Per Thomsonreuters, the forward 4-quarter estimate for the SP 500 slipped $0.27 this past week to $113.57, from last week’s $113.84.
With the SP 500 up 1.20% this past week, the p.e ratio rose to 14.4(x) those forward earnings.
The earnings yield on the SP 500 fell to 6.95% as of Friday, May 10th, the first time the ” SP 500 earnings yield” has fallen below 7% since December, 2007, according to our data.
Maybe that one metric more than others indicates the market has moved too far too quickly, but any attempt so far in 2013 to argue that the SP 500 is overbought, is simply met with more buying.
However the earnings yield was above 8% from January, 2008 forward, and that didn’t stop the SP 500 from falling over 30% that year.
The year-over-year growth of the forward estimate was 3.73% this past week, and seems to have stabilized the past three weeks.
With 451 of the 500 companies reporting earnings for Q1 ’13, year-over-year earnings growth is +5.3%, exactly where we thought it would be when the majority of the quarter was reported, while revenue growth is 0%.
We owe Bob Pisani an apology: last week Bob talked about “record earnings” for the SP 500 and in fact that is true since Bob is looking at the quarterly Q1 ’13 estimate for the SP 500 of $26.71 (according to ThomsonReuter’s table). Our analysis uses “forward 4-quarter” data, which is obviously different than the historical data from SP CapitalIQ being used by Bob. In a nutshell, we use forward estimates, while Bob is looking at trailing or reported historical data.
How does Q2 ’13 and full-year 2013 earnings growth look today ?
As you would expect earnings estimates for the SP 500 for Q2 ’13 are being revised lower, now at +3.4% versus the +6.1% on April 1, which is consistent with the pattern in evidence for the last year.

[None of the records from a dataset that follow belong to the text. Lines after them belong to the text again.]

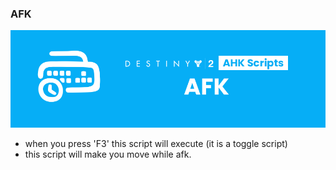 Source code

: ### AFK
![](afkscript.png)
- when you press 'F3' this script will execute (it is a toggle script)
- this script will make you move while afk. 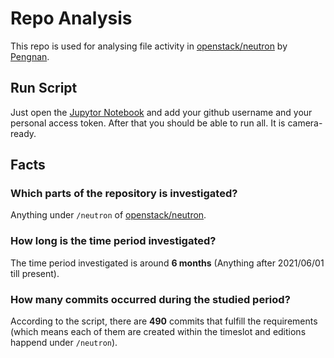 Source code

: # Repo Analysis
This repo is used for analysing file activity in [openstack/neutron](https://github.com/openstack/neutron) by [Pengnan](pengnan.fan@mail.mcgill.ca). 

## Run Script
Just open the [Jupytor Notebook](./RepoAnalysis.ipynb) and add your github username and your personal access token. After that you should be able to run all. It is camera-ready.

## Facts
### Which parts of the repository is investigated?
Anything under `/neutron` of [openstack/neutron](https://github.com/openstack/neutron).

### How long is the time period investigated?
The time period investigated is around **6 months** (Anything after 2021/06/01 till present).

### How many commits occurred during the studied period?
According to the script, there are **490** commits that fulfill the requirements (which means each of them are created within the timeslot and editions happend under `/neutron`). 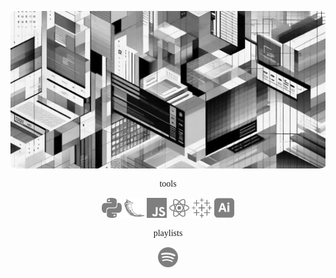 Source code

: <p align="center"><img src="banner-half.jpg" style="border-radius:2%"></p>
<p align="center" style="font-family: menlo">tools</p>
<p align="center"><a href="https://www.python.org/" title="Python"><img src="icons/python.png" width="32px" height="32px"/></a> <a href="https://flask.palletsprojects.com/en/2.3.x/" title="Flask"><img src="icons/flask.png" width="32px" height="32px"/></a> <a href="https://www.javascript.com/" title="JavaScript"><img src="icons/javascript.png" width="32px" height="32px"/></a> <a href="https://react.dev/" title="React"><img src="icons/react.png" width="32px" height="32px"/></a>  <a href="https://www.tableau.com/" title="Tableau"><img src="icons/tableau.png" width="32px" height="32px"/></a> <a href="https://www.adobe.com/creativecloud.html" title="Adobe Illustrator"><img src="icons/ai.png" width="32px" height="32px"/></a></p>

<p align="center" style="font-family: menlo">playlists</p>
<p align="center"><a href="https://open.spotify.com/user/kl4xfi4lpihuljak3tg329sjz?si=4c17e4e2fde4470e"  title="Spotify"><img src="icons/spotify.png" width="32px" height="32px"/></a></p>

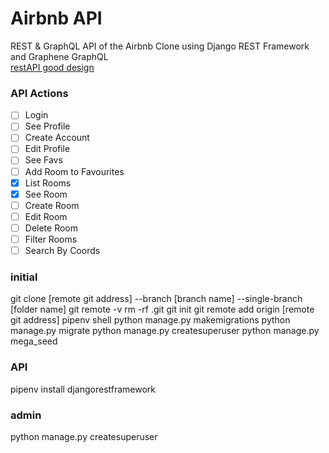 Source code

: # Airbnb API

REST & GraphQL API of the Airbnb Clone using Django REST Framework and Graphene GraphQL   
[restAPI good design](https://www.swipe.to/4287nc?p=Z4h7dGZHX)

### API Actions

- [ ] Login
- [ ] See Profile
- [ ] Create Account
- [ ] Edit Profile
- [ ] See Favs
- [ ] Add Room to Favourites
- [X] List Rooms
- [X] See Room
- [ ] Create Room
- [ ] Edit Room
- [ ] Delete Room
- [ ] Filter Rooms
- [ ] Search By Coords

### initial

git clone [remote git address] --branch [branch name] --single-branch [folder name]
git remote -v
rm -rf .git
git init
git remote add origin [remote git address]
pipenv shell
python manage.py makemigrations
python manage.py migrate
python manage.py createsuperuser
python manage.py mega_seed

### API
pipenv install djangorestframework

### admin
python manage.py createsuperuser

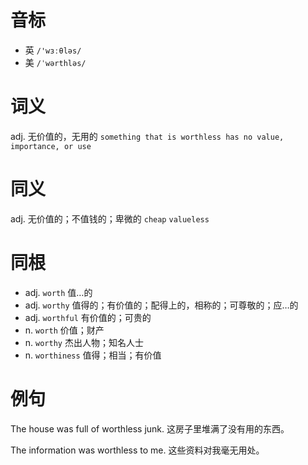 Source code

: # 音标

- 英 `/'wɜːθləs/`
- 美 `/ˈwərthləs/`

# 词义

adj. 无价值的，无用的
`something that is worthless has no value, importance, or use`

# 同义

adj. 无价值的；不值钱的；卑微的
`cheap` `valueless`

# 同根

- adj. `worth` 值…的
- adj. `worthy` 值得的；有价值的；配得上的，相称的；可尊敬的；应…的
- adj. `worthful` 有价值的；可贵的
- n. `worth` 价值；财产
- n. `worthy` 杰出人物；知名人士
- n. `worthiness` 值得；相当；有价值

# 例句

The house was full of worthless junk.
这房子里堆满了没有用的东西。

The information was worthless to me.
这些资料对我毫无用处。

Three sectors, Financials, Telecom and Utilities have been the only sectors with their estimated earnings growth rates higher for q2 ’13, as of Friday, than as of April 1, 2013. Here is the data: (The first column is the estimated growth rate for Q2 ’13 as of Friday, May 10th, and the 2nd column is the estimated earnings growth rate for the sector as of April 1):
Consumer Discr: +8.3%, +10.1%
Consumer Staples:+4.3%, +6.5%
Energy: +2.0%, +4.6%
Financials: +18.3%, +17.6%
Health Care: -3.4%, -1.8%
Industrials: -2.2%, +2.0%
Materials: -0.6%, +10.9%
Technology: -3.4%, +2.5%
Telco: +19.4%, 13.4%
Utilities: -7.5%, -7.8% (the most oversold sector of SP 500 currently)
SP 500: +3.4%, +6.1%
Commentary: for Q2 ’13, Financials estimates still bode well for the sector. Telecom and Utilities are just 3% of the SP 500 by market cap respectively, while Financials are 16% – 17%. Basic Materials, which is Freeport (FCX), Alcoa (AA), US Steel (X) DuPont (DD) and chemicals, is seeing ugly downward revisions. That group has given up 1,000 bp’s of expected earnings growth in 5 – 6 weeks. (Long AA, FCX)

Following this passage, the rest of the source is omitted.